Business Continuity Awards: a decade of diligence
1st April 2009
According to CIR, Marsh’s Martin Caddick believes the industry is entering a new phase, with multinational manufacturing and logistics companies beginning to assume the mantle of leadership from the financial sector.
“The industry will be led by companies putting parts of their businesses into countries like China and India. A lot of the disruption risk is now outside your direct control: if you have a manufacturing plant in China it may be a joint operation or owned by a third party”
Caddick goes on further to say:
“It’s now about pushing business continuity much more into the risk management world. Banks have to deal with very complex risk management, but their treatment of risk is usually very fragmented: insurance does a bit, you have a business continuity department, and operational risk, and they’re all separate. In manufacturing it’s all being pushed together.”

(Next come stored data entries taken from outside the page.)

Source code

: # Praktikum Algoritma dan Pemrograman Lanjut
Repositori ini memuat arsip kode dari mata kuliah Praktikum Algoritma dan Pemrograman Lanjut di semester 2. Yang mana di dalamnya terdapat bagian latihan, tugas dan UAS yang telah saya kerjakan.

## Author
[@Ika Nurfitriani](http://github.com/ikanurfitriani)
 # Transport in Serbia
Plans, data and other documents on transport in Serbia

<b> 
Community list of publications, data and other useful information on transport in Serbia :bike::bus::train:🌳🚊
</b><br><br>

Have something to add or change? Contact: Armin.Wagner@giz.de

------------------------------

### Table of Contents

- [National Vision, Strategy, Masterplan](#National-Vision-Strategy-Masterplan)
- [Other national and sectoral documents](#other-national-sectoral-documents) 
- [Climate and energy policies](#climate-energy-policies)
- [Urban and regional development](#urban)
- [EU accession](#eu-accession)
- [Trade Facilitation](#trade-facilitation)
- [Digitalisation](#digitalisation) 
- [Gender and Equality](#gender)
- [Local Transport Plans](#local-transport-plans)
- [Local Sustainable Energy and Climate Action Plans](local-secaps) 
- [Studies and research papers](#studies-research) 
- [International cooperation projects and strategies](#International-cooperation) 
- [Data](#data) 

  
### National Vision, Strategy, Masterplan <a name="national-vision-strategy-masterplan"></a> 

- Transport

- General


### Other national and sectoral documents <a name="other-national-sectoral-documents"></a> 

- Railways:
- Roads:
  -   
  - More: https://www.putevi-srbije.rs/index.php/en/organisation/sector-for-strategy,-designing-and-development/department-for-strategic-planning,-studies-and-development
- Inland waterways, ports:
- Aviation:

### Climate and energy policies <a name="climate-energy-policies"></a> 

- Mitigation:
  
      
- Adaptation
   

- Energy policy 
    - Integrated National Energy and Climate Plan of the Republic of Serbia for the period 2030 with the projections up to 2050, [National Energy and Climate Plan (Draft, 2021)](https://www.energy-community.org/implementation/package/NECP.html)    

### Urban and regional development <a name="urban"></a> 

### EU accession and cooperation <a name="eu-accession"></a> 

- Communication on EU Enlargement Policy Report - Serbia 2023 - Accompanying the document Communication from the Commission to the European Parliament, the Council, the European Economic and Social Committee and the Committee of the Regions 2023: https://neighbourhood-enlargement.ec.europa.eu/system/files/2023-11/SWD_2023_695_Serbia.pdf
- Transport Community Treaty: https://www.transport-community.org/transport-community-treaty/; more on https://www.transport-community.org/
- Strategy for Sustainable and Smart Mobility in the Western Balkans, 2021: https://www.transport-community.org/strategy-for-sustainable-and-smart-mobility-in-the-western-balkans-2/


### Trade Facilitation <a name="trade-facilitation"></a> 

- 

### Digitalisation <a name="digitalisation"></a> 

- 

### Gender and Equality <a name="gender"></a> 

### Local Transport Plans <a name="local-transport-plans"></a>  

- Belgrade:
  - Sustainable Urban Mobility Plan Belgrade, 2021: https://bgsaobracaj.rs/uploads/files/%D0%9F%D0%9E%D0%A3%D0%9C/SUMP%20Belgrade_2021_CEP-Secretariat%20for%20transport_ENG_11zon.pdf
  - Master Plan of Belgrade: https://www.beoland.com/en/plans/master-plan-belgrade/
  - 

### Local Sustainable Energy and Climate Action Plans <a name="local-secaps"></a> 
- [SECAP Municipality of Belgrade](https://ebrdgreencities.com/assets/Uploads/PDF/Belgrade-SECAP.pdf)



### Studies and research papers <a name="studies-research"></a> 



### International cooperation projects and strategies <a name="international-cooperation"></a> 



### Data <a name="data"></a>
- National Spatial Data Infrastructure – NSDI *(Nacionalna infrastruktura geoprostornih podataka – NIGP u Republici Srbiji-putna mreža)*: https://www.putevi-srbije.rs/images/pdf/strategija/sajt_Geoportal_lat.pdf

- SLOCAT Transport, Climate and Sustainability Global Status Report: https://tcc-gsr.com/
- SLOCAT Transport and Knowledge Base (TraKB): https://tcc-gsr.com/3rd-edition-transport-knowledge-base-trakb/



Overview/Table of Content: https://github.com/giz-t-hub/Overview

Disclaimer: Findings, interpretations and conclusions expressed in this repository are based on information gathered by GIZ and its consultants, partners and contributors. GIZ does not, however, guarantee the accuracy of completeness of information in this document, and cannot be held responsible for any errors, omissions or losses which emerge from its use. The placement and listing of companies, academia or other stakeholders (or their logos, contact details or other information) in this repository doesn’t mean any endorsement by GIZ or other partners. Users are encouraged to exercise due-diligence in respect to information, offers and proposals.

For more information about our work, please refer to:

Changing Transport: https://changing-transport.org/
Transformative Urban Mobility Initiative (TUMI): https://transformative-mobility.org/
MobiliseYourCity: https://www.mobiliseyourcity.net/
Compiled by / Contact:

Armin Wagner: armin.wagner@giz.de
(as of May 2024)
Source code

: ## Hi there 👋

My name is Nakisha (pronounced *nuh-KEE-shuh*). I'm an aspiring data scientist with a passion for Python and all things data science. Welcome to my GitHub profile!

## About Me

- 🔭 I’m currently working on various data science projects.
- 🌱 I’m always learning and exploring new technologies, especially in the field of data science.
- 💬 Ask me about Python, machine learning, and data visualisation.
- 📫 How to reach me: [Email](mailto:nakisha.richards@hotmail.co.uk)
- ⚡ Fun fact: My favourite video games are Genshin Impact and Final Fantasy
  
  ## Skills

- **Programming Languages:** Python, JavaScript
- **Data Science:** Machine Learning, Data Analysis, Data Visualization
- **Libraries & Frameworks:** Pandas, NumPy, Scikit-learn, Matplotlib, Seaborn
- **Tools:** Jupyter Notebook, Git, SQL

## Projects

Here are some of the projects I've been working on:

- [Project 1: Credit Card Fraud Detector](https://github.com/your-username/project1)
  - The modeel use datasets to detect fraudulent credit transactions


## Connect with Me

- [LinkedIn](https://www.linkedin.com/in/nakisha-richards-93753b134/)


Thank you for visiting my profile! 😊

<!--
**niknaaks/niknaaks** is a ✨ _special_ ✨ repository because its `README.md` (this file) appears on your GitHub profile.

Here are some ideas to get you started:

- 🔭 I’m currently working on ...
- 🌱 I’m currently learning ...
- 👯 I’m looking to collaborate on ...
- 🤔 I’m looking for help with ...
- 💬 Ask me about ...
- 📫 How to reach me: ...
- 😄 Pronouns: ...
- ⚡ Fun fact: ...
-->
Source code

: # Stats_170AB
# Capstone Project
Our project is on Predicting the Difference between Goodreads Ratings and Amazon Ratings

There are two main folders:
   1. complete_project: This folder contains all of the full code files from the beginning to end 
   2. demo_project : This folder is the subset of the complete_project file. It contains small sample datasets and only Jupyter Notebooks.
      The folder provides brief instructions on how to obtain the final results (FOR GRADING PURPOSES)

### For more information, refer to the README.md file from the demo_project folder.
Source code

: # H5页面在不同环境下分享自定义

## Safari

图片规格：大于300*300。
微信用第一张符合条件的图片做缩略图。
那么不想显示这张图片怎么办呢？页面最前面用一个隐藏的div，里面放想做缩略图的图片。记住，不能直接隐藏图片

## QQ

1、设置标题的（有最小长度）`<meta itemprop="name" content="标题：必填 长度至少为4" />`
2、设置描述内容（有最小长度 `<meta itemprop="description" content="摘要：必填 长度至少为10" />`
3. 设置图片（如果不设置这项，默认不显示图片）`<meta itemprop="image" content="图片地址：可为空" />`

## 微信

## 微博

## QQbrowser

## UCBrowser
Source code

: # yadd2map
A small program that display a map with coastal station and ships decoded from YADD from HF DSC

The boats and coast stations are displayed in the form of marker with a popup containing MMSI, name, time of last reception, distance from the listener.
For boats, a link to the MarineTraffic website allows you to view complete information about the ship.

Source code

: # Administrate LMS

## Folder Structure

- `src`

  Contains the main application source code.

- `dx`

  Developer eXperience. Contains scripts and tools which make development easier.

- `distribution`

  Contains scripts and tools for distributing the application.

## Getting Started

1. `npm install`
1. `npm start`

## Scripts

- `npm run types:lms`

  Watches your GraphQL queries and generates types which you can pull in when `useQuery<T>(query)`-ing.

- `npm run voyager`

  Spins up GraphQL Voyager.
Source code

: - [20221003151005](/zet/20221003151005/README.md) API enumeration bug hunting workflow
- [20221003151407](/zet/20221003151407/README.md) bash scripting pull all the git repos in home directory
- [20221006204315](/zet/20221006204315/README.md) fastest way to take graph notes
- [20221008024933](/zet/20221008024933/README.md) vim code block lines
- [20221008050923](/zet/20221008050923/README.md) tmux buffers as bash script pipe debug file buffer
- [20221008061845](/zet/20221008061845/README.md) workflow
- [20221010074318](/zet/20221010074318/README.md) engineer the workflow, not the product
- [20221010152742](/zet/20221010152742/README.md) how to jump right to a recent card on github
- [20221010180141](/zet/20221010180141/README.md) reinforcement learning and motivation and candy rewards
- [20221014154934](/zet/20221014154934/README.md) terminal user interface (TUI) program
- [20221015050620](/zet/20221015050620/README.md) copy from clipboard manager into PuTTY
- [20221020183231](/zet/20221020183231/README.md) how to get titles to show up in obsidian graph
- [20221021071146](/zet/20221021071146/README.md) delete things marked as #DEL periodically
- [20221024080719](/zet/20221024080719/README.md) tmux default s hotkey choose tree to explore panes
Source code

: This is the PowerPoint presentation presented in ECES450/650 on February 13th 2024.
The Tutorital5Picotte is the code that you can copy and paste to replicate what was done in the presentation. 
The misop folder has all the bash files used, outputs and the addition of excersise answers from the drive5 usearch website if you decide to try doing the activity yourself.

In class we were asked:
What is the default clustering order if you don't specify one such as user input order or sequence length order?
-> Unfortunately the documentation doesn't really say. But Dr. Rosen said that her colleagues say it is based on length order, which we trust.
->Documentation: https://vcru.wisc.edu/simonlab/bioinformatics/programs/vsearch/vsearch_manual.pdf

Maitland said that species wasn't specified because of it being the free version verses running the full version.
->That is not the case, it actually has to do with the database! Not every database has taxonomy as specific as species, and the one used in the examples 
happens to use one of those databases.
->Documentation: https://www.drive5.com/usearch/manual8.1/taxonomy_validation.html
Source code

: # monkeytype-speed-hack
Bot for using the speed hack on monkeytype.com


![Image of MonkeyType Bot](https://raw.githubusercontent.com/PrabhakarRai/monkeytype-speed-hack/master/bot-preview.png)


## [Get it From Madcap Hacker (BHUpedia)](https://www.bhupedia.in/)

Bruce Mann, director of the Civil Contingencies Secretariat, supports the above position and says :
“I would think the most important things to aim for in the next ten years would be first of all for organisations which aren’t doing [business continuity ] to do it – there are still some holes,” he says. “And the crucial thing is organisations going down their supply chains to make sure they’re resilient. That would be two very good outcomes for the next ten years.”
The awards will be presented in the Great Room at Grosvenor House on Wednesday 27 May 2009.